Study material:

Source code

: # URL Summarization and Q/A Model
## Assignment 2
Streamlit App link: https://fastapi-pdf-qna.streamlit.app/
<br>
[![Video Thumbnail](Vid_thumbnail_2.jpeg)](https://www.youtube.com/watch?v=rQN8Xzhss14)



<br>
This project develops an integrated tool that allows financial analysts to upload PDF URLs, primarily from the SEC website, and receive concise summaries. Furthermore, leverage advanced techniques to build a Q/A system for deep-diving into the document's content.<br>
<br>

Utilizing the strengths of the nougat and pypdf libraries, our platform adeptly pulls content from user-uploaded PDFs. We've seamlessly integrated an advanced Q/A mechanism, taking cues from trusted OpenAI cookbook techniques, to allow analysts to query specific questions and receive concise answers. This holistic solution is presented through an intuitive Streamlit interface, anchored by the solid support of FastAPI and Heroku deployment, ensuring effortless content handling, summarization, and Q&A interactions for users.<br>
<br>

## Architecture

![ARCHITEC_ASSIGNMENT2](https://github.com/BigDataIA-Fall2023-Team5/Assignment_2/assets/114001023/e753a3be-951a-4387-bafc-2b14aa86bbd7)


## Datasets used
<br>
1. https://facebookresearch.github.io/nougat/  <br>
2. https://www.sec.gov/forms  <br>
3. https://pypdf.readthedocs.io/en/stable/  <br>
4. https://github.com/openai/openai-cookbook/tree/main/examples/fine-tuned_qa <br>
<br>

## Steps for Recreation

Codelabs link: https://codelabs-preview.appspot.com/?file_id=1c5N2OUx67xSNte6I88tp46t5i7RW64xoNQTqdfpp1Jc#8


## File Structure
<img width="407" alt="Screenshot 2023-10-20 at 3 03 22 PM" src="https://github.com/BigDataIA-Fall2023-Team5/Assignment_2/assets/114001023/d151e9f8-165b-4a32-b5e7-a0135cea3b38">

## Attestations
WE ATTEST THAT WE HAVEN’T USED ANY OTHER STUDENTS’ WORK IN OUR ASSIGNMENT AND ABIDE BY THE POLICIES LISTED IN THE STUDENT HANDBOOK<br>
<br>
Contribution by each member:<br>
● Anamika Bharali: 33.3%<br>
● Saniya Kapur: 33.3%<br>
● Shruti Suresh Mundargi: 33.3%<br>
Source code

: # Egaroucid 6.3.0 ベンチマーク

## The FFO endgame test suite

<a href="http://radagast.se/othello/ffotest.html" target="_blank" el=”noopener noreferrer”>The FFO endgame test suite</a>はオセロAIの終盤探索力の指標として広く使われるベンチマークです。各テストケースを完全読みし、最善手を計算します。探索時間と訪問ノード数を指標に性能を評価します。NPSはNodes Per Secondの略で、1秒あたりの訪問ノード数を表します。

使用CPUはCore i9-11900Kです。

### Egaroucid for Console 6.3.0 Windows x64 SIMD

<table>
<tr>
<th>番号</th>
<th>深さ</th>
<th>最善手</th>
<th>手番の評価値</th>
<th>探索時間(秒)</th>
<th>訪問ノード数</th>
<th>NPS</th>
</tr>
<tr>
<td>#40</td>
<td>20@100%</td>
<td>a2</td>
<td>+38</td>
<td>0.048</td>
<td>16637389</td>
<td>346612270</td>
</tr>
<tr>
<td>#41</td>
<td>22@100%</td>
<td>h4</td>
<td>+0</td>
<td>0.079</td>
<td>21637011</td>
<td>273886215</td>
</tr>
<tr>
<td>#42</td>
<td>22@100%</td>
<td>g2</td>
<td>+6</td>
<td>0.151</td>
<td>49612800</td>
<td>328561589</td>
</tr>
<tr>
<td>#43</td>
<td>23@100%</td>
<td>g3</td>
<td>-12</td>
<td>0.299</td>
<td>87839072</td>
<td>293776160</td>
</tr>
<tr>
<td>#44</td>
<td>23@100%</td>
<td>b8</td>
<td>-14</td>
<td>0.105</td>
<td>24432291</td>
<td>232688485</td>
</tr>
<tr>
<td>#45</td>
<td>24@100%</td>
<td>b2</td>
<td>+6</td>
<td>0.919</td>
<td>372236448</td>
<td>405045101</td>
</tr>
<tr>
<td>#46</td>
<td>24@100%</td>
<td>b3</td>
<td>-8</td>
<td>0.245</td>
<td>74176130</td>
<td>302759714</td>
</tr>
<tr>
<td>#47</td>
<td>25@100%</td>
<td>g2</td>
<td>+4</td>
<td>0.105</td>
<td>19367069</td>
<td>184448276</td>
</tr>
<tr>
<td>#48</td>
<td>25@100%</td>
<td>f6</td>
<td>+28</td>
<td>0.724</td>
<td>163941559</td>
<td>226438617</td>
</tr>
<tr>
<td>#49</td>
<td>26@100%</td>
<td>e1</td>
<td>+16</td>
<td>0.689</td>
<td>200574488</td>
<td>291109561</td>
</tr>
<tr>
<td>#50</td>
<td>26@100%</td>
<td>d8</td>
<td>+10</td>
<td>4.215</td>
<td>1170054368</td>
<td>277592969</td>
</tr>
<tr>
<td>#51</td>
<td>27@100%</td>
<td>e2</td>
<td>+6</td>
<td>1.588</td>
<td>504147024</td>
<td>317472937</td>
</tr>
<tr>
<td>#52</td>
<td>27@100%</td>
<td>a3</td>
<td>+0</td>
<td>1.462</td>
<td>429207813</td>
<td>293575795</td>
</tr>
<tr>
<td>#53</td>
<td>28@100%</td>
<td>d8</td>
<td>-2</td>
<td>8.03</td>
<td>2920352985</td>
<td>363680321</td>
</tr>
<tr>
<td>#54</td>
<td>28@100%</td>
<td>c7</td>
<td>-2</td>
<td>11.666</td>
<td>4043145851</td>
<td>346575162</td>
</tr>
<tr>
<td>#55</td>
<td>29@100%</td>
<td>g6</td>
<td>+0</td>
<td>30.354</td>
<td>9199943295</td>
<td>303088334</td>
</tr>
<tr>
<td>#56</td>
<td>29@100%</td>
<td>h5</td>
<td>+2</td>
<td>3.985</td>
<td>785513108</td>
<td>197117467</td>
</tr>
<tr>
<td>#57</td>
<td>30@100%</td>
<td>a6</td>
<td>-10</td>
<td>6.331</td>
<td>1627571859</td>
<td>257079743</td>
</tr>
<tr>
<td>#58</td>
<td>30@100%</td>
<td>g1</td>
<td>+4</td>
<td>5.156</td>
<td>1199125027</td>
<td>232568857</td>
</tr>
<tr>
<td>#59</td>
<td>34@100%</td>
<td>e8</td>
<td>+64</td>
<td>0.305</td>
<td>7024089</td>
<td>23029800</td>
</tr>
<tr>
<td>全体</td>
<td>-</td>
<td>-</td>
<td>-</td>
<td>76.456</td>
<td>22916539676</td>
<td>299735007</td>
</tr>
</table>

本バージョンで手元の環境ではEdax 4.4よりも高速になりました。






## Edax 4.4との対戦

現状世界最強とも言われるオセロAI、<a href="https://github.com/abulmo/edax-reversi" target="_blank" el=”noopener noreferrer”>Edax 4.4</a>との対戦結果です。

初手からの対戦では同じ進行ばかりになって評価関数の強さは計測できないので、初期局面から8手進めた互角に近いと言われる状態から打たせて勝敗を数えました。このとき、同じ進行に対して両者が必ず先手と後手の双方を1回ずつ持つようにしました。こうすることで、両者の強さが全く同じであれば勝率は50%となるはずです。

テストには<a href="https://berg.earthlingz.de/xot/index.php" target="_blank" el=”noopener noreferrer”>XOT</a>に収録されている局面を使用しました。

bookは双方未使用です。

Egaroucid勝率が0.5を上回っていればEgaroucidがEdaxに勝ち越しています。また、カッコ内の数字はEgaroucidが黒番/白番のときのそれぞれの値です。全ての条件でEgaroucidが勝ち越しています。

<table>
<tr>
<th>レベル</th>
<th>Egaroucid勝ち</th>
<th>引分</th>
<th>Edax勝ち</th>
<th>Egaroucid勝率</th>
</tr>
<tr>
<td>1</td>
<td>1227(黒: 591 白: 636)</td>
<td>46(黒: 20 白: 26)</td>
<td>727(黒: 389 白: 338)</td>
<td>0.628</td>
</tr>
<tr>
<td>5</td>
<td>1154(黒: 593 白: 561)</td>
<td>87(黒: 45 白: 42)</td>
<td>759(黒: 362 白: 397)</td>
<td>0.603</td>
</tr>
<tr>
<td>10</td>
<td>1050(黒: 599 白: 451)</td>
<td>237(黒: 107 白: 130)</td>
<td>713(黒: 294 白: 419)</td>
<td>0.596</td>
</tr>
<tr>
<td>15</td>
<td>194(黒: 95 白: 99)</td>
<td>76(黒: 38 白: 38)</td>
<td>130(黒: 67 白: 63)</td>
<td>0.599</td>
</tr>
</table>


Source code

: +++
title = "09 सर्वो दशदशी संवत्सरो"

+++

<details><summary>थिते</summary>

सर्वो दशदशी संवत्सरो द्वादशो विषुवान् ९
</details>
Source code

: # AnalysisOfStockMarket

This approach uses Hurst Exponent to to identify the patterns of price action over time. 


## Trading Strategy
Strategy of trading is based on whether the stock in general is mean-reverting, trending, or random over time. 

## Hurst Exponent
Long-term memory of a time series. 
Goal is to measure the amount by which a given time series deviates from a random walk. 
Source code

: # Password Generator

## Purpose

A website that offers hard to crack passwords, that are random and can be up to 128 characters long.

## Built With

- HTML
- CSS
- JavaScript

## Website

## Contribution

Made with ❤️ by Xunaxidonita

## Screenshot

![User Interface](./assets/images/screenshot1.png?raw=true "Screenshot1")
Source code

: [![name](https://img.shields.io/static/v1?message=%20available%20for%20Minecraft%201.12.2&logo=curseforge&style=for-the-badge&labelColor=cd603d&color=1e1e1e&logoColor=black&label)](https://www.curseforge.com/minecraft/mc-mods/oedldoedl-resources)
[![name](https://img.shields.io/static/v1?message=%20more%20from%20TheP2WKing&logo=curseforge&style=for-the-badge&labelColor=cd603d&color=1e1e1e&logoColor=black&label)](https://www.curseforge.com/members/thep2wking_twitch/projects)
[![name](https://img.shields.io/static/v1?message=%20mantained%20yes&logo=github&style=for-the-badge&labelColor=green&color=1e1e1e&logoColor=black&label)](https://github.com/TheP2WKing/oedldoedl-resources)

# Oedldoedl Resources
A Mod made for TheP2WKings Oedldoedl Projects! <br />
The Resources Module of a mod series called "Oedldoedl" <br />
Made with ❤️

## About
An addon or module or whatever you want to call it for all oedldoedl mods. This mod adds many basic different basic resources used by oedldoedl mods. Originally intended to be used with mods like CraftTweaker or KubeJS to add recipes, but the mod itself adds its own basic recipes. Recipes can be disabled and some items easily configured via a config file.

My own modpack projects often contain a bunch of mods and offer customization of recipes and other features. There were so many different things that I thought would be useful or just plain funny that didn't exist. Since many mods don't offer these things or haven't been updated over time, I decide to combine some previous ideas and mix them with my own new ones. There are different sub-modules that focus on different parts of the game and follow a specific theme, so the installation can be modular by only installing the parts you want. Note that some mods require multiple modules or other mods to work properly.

Exercise requirements: Using the listing above, list every line in which the string "दशदश" occurs.

Answer box:
title = "09 सर्वो दशदशी संवत्सरो"
सर्वो दशदशी संवत्सरो द्वादशो विषुवान् ९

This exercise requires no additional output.